### Given records

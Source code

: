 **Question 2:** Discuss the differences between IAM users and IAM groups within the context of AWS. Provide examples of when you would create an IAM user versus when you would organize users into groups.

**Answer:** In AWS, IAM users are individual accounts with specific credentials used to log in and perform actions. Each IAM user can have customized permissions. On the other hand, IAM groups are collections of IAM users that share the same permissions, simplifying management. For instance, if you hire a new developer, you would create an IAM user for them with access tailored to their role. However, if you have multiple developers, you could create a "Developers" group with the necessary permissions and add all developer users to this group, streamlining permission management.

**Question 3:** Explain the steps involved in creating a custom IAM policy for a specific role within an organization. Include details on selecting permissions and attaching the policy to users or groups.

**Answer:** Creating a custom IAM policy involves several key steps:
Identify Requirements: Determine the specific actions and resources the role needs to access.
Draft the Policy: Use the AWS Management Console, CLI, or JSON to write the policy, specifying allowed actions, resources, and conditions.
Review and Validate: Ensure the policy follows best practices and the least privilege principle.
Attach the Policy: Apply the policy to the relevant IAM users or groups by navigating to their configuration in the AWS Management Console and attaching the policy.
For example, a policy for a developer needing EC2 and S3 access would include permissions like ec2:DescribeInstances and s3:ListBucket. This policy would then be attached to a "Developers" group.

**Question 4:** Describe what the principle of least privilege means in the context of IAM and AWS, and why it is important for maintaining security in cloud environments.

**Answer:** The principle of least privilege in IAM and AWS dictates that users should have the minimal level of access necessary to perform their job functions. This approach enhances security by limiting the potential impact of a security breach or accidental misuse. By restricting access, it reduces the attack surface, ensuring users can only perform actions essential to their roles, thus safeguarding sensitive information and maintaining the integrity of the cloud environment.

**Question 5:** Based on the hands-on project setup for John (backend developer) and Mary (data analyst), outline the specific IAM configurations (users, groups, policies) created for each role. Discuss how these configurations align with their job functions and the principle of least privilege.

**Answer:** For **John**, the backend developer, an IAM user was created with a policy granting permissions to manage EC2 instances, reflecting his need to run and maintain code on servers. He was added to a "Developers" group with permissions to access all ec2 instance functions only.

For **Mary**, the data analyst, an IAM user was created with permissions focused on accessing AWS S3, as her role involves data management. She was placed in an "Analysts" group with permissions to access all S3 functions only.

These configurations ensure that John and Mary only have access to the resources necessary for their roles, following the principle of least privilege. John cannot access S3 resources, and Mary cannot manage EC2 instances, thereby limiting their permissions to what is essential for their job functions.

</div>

######

▶ Problem to work on: The expected output is exactly the lines of the listing above between the line holding "in cloud environments." and the line holding "instance functions only.", inclusive.

▶ Task solution:
**Question 4:** Describe what the principle of least privilege means in the context of IAM and AWS, and why it is important for maintaining security in cloud environments.

**Answer:** The principle of least privilege in IAM and AWS dictates that users should have the minimal level of access necessary to perform their job functions. This approach enhances security by limiting the potential impact of a security breach or accidental misuse. By restricting access, it reduces the attack surface, ensuring users can only perform actions essential to their roles, thus safeguarding sensitive information and maintaining the integrity of the cloud environment.

**Question 5:** Based on the hands-on project setup for John (backend developer) and Mary (data analyst), outline the specific IAM configurations (users, groups, policies) created for each role. Discuss how these configurations align with their job functions and the principle of least privilege.

**Answer:** For **John**, the backend developer, an IAM user was created with a policy granting permissions to manage EC2 instances, reflecting his need to run and maintain code on servers. He was added to a "Developers" group with permissions to access all ec2 instance functions only.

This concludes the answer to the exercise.